Problem to solve:
Copy all of the records word for word.

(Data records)
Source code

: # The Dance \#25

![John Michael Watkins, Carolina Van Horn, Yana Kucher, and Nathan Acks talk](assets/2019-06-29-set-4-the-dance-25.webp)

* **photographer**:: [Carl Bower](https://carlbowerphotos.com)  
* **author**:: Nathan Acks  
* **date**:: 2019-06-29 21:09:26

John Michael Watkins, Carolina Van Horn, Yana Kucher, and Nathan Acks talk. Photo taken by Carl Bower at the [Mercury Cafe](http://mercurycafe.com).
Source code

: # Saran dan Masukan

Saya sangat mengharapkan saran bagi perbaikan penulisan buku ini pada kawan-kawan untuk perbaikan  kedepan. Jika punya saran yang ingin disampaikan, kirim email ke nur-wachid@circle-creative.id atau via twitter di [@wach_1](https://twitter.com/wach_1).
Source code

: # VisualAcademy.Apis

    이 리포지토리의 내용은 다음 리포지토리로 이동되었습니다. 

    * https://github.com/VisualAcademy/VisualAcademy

Exercise response:
Source code

: # The Dance \#25

![John Michael Watkins, Carolina Van Horn, Yana Kucher, and Nathan Acks talk](assets/2019-06-29-set-4-the-dance-25.webp)

* **photographer**:: [Carl Bower](https://carlbowerphotos.com)  
* **author**:: Nathan Acks  
* **date**:: 2019-06-29 21:09:26

John Michael Watkins, Carolina Van Horn, Yana Kucher, and Nathan Acks talk. Photo taken by Carl Bower at the [Mercury Cafe](http://mercurycafe.com).
Source code

: # Saran dan Masukan

Saya sangat mengharapkan saran bagi perbaikan penulisan buku ini pada kawan-kawan untuk perbaikan  kedepan. Jika punya saran yang ingin disampaikan, kirim email ke nur-wachid@circle-creative.id atau via twitter di [@wach_1](https://twitter.com/wach_1).
Source code

: # VisualAcademy.Apis

    이 리포지토리의 내용은 다음 리포지토리로 이동되었습니다. 

    * https://github.com/VisualAcademy/VisualAcademy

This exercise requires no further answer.